Top of SOURCE INFORMATION

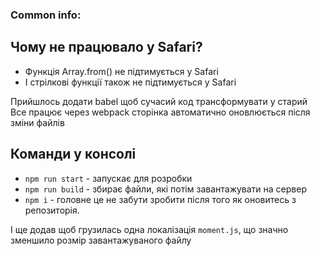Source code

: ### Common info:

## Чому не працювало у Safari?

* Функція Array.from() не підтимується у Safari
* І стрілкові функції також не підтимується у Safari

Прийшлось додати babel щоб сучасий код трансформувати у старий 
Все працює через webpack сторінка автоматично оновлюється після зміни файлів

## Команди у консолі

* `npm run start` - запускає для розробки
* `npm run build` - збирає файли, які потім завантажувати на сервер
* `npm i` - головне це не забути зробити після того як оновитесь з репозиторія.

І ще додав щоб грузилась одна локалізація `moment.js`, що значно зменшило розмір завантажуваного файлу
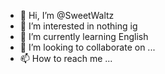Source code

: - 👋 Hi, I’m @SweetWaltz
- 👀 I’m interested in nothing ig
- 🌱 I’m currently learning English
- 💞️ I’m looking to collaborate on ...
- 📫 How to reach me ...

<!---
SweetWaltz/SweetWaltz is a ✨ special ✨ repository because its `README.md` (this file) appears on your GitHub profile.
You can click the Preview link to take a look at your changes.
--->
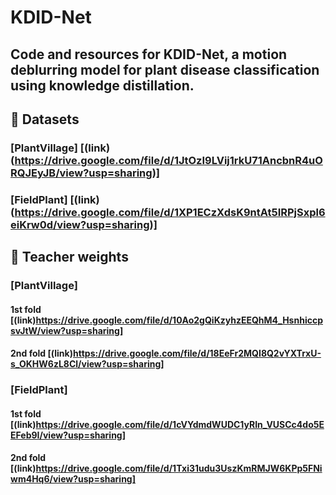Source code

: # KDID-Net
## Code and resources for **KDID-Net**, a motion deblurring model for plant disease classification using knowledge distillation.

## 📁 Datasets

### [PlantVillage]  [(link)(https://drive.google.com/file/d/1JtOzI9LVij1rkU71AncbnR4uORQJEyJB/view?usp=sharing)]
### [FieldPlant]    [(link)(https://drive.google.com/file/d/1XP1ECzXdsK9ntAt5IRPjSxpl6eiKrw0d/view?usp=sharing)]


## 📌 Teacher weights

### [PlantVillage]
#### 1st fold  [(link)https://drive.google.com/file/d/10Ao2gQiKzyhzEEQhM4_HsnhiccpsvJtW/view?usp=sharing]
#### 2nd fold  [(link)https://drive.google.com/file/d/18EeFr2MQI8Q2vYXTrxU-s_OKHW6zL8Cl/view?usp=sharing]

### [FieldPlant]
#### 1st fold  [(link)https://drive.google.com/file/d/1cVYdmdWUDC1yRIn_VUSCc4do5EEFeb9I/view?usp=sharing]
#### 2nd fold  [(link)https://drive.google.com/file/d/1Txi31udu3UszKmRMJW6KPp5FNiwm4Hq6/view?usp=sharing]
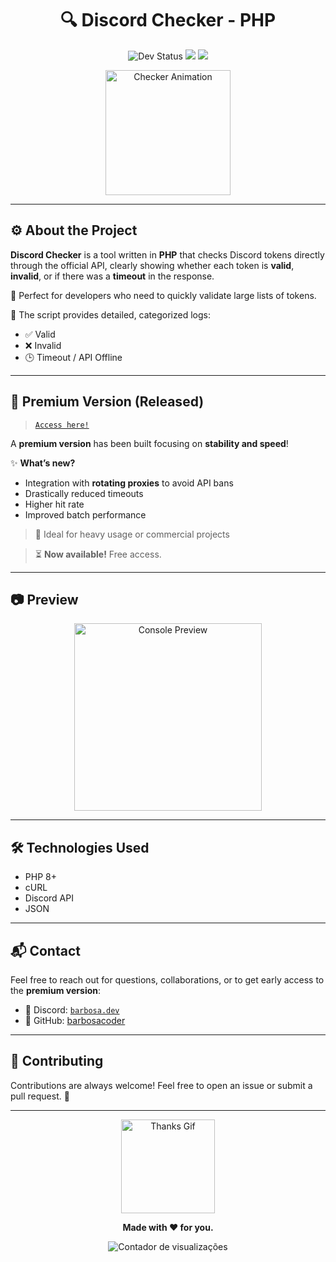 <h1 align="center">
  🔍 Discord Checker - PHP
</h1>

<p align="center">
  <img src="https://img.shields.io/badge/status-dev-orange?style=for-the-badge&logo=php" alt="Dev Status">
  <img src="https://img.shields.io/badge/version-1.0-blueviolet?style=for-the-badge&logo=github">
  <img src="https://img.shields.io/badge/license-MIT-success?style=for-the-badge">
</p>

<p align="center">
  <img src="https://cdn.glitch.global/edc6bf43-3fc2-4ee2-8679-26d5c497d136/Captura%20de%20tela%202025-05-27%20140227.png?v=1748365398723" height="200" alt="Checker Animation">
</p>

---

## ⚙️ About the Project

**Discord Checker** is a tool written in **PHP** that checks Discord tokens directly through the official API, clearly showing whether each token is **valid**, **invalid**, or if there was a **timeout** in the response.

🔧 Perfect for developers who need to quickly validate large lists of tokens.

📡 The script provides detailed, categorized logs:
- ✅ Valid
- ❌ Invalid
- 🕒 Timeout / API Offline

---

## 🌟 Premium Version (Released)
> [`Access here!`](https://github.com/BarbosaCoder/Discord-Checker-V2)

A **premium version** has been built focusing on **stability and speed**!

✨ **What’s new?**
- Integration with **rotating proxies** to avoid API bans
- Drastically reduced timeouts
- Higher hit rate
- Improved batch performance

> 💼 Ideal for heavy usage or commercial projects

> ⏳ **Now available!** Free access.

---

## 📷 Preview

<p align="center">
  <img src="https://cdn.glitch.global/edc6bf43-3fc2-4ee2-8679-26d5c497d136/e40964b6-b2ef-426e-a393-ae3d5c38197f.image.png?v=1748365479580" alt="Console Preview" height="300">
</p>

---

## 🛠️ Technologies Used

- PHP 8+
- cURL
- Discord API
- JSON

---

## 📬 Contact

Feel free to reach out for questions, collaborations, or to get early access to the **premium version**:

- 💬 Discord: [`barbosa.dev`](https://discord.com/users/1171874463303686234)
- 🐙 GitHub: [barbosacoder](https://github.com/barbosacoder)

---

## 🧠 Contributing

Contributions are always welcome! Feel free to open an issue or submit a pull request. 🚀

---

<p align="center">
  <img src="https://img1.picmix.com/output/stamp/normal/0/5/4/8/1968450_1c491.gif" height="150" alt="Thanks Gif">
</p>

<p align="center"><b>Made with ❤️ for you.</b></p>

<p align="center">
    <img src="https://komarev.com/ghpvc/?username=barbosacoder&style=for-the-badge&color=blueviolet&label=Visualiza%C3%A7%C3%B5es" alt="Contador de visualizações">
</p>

Bottom of SOURCE INFORMATION
Top of SOURCE INFORMATION

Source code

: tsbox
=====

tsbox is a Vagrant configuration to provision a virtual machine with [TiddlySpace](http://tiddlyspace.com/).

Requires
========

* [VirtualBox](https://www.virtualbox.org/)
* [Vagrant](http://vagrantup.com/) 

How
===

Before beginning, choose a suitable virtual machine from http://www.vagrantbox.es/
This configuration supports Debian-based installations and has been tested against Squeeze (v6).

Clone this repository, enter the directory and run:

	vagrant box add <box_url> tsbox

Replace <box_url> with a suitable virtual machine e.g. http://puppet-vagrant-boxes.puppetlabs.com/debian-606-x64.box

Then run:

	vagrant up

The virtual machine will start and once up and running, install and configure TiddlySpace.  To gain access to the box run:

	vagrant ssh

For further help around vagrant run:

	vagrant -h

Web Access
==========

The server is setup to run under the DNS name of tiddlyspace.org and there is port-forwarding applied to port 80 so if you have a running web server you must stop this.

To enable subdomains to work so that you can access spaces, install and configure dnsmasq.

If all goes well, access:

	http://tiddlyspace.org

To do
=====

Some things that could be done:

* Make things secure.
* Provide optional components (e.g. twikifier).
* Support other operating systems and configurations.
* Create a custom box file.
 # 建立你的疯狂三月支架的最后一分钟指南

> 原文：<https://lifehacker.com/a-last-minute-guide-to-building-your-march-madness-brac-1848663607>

Bottom of SOURCE INFORMATION
Top of SOURCE INFORMATION

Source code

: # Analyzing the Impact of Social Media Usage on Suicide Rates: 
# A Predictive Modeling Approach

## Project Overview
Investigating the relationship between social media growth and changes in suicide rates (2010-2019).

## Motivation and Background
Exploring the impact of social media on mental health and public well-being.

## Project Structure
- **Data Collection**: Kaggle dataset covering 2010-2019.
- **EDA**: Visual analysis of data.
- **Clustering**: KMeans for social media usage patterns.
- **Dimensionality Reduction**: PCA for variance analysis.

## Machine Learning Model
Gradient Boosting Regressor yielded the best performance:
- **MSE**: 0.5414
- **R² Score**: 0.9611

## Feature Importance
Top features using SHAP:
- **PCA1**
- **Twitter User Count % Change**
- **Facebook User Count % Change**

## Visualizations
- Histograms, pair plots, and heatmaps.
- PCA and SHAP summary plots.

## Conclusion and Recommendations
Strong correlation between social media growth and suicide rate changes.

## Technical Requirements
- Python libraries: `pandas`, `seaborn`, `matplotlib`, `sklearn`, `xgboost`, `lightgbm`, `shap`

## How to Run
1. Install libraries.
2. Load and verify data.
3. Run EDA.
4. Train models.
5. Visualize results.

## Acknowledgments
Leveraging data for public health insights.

Bottom of SOURCE INFORMATION

▶ [ASSIGNED TASK]
Determine how many lines in the records contain "Preview", and reply with the number only.

▶ [EXERCISE ANSWER]
3